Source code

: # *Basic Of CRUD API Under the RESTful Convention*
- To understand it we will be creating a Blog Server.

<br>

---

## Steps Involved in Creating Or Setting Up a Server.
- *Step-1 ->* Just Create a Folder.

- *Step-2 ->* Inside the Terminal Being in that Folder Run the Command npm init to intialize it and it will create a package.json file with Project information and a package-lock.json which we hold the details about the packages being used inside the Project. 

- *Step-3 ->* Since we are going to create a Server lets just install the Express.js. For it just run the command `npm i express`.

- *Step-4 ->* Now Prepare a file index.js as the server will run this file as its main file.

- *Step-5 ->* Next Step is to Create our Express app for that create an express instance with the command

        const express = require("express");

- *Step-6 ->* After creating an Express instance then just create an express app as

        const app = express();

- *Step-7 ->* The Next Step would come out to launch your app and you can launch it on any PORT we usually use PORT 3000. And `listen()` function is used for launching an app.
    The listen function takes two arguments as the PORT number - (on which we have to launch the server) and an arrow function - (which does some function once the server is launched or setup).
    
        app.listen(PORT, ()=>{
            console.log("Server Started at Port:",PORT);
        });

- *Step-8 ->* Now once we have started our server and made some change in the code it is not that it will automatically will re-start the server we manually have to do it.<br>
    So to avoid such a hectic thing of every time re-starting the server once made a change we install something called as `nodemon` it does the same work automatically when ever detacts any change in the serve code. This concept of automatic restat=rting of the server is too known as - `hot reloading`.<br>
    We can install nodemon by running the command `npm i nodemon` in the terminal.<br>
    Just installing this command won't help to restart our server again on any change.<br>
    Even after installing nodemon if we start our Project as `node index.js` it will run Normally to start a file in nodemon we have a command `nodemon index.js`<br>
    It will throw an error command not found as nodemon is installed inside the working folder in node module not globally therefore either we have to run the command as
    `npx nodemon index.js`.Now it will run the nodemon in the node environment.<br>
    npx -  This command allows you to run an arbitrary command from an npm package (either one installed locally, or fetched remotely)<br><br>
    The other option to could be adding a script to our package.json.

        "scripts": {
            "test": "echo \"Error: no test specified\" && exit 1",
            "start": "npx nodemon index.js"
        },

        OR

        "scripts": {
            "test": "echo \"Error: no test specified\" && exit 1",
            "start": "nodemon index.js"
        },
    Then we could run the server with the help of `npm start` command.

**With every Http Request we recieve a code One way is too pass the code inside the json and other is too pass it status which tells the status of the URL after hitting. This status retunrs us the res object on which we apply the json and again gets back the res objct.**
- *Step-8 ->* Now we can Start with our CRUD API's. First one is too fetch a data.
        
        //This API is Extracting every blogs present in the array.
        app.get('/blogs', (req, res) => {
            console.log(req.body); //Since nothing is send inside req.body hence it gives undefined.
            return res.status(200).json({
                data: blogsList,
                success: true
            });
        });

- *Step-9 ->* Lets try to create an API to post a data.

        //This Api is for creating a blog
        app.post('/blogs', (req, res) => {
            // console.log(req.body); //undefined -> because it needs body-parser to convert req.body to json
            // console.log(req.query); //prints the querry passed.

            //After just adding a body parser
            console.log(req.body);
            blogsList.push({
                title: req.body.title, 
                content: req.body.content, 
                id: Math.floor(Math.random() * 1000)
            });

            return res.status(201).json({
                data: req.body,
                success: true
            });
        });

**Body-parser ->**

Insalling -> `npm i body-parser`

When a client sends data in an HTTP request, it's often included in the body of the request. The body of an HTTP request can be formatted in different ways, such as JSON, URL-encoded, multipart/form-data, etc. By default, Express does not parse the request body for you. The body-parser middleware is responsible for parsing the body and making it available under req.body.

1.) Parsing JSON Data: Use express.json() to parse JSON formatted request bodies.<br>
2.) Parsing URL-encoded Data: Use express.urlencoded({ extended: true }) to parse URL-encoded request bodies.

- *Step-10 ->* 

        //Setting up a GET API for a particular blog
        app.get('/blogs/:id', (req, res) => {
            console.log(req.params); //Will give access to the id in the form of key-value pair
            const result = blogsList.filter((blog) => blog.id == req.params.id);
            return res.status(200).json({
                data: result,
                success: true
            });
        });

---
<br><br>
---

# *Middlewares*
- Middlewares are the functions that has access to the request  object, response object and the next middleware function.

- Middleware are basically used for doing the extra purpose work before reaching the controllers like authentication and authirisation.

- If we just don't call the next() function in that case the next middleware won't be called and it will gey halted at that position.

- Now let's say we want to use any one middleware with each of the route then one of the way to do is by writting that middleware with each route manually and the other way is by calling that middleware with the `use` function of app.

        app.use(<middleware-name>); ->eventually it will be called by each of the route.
──────────────────────────────
# Your task
Review the preceding data and report every line that includes the string "access".

# Answer to this problem
            console.log(req.params); //Will give access to the id in the form of key-value pair
- Middlewares are the functions that has access to the request  object, response object and the next middleware function.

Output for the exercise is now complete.